Artists, Painters, painting, Renaissance

Double portrait of a married couple by Lavinia Fontana

Among the works of Lavinia Fontana there are a curious group of oil on cooper paintings of little dimensions in which the artist alternates portraits and religious scenes. This kind of painting are usually called piccola pittura, and it had a great development in the Bolognese school.

The use of cooper as a support for portraits meant that the paintings were for a domestic and private environment. Due to their little dimensions those works were easy to transport and exhibit. Those pieces were considered as delicate gifts to notables and collectors or were used as presentation letters to possible clients.

One of Lavinia Fontana’s portraits of piccola pittura is the Double Portrait of a Married Couple. There is not enough information on this little piece, which is part of the collection of the Museum of Zaragoza in Spain, the only thing we know for sure of its condition as commemorative piece.

The painting was attributed to Fontana in 2009, when Antonio Vannugli rejected the previous attribution to Benvenuto Tisi. Vannugli considered that this work was a classic example of Fontana’s early production; he also pointed that it could be a self-portrait of the artist for her marriage with Giovanni Paolo Zappi in 1577, however this hypothesis seems unlikely. The composition of the painting with small touches, intense illumination and a contrasted use of colour are consistent with the early production of the artist.

The painting

Double portrait of a married couple by Lavinia Fontana

On one side of the copper plate is depicted the wife and in the other the husband, both are seated in the same chair. Both portraits complement each other, we can see this in the details of each composition, such as in the clothes.
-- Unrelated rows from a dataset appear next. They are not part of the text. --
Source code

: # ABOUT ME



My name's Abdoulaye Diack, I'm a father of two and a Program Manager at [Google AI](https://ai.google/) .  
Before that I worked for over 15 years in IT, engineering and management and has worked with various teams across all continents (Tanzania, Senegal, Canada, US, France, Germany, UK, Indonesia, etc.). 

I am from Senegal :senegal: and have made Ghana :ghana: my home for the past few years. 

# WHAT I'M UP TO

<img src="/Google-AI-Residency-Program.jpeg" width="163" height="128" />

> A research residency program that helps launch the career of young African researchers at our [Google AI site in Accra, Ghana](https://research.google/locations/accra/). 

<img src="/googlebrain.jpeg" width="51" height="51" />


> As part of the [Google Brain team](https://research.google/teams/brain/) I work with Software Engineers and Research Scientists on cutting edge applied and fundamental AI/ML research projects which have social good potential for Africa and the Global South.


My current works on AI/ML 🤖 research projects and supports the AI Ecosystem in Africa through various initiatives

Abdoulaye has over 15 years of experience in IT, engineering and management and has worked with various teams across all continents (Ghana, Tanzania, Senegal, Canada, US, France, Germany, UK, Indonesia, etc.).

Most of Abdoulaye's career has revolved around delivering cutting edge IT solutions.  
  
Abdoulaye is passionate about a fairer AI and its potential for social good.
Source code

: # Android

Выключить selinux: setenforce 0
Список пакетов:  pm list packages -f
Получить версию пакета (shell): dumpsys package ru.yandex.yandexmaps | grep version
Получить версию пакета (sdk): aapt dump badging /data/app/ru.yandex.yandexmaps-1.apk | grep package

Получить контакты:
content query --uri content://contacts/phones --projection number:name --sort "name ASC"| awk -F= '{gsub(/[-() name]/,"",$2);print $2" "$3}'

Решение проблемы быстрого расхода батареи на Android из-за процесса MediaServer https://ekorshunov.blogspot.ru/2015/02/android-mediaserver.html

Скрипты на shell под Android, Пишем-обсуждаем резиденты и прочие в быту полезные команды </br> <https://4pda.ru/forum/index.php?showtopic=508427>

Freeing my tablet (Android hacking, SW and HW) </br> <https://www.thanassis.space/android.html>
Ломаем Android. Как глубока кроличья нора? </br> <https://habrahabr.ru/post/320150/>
The bride is a young lady wearing a red dress tight at the waist and with a veiled square neckline with white lace. Her jewels are decorated with rubies and pearls. The little flowers on her neckline and behind her ear are also red, they are possibly carnations. Her right hand holds a feathered fan with a gold chain and handle, while the execution of her left hand is incomplete, but it seems that was holding a handkerchief.

The gentleman’s portrait is in three-quarters and slightly in foreshortening on the right. He is wearing a black doublet, a white shirt with a wide collar underneath, and red socks. There is a golden handle of a sword behind the left arm of the chair, while on the other side there is a lapdog wearing a golden collar and staring at the gentleman.

The presence of this lapdog followed the conventions of the Bolognese portraiture of the time. Lapdogs are often associated to fidelity, and here it emphasises the elements of a happy married life.

According to Lucia Impelluso, the carnation flowers were considered as a symbol of conjugal love, a promise of love, that had some diffusion in portraits of married couples, especially in the Flemish and Nordic traditions. The way Fontana depicted in here, the curtains can be understood as another symbol of conjugal love as they evoke the marriage bed.